■ Aim of the exercise: Look through the entries below and return all lines including the word "DATASET".
--------
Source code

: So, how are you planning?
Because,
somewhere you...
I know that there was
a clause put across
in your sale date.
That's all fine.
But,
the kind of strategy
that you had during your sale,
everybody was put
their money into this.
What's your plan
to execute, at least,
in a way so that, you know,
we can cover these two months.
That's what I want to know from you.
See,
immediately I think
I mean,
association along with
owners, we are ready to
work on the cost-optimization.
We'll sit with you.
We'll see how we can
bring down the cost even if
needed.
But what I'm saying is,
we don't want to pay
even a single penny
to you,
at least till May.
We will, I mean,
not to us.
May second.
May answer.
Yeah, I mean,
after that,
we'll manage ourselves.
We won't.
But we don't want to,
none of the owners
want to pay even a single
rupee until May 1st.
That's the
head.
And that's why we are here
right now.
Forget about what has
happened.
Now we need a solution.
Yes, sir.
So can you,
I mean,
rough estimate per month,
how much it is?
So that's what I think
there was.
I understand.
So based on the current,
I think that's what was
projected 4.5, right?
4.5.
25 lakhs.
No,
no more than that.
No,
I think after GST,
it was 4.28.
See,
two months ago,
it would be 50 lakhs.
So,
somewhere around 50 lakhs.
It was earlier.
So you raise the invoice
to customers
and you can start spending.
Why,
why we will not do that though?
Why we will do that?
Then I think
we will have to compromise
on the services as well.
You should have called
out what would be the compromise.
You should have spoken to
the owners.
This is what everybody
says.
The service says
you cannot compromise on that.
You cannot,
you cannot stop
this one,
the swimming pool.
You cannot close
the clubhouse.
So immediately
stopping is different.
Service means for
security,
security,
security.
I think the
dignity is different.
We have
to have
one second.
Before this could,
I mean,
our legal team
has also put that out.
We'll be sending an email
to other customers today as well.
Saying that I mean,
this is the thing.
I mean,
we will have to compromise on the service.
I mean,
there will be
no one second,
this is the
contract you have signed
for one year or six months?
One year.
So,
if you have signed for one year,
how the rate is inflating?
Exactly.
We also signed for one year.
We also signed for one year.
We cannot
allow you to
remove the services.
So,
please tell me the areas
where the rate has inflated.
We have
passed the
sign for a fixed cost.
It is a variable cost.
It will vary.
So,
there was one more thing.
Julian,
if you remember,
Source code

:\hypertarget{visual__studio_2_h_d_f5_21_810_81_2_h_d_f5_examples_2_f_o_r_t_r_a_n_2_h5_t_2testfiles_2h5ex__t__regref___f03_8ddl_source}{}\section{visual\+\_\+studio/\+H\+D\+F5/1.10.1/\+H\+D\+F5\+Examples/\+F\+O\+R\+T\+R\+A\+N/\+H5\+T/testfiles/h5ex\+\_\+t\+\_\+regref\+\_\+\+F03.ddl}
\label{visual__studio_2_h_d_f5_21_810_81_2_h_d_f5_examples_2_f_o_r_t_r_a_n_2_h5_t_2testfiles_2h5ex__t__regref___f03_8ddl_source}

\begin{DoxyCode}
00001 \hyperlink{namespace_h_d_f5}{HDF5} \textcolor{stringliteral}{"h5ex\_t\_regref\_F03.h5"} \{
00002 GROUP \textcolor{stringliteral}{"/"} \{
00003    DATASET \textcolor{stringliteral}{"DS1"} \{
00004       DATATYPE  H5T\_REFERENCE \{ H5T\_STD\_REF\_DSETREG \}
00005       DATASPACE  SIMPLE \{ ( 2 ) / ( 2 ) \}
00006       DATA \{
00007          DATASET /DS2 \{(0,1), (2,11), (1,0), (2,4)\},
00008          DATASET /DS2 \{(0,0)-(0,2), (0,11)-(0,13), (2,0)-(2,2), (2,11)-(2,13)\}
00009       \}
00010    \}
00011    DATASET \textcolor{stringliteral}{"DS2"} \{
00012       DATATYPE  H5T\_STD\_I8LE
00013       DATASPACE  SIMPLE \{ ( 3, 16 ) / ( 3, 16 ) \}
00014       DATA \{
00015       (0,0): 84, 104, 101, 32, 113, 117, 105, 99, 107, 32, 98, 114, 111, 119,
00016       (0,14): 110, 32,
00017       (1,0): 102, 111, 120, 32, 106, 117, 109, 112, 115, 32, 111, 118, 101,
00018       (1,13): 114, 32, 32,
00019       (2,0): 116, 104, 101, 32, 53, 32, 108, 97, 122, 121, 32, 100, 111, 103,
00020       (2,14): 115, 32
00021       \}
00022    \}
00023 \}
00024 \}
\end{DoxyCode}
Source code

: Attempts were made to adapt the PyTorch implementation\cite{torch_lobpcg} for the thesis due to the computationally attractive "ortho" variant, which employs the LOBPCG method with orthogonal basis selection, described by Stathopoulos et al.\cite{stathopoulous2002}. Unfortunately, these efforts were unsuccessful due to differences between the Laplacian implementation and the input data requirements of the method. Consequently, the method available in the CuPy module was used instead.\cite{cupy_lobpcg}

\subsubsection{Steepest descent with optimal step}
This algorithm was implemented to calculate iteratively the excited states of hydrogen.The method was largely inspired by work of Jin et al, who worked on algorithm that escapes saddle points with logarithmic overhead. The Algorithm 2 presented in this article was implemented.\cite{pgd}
--------
■ Task response:
00003    DATASET \textcolor{stringliteral}{"DS1"} \{
00007          DATASET /DS2 \{(0,1), (2,11), (1,0), (2,4)\},
00008          DATASET /DS2 \{(0,0)-(0,2), (0,11)-(0,13), (2,0)-(2,2), (2,11)-(2,13)\}
00011    DATASET \textcolor{stringliteral}{"DS2"} \{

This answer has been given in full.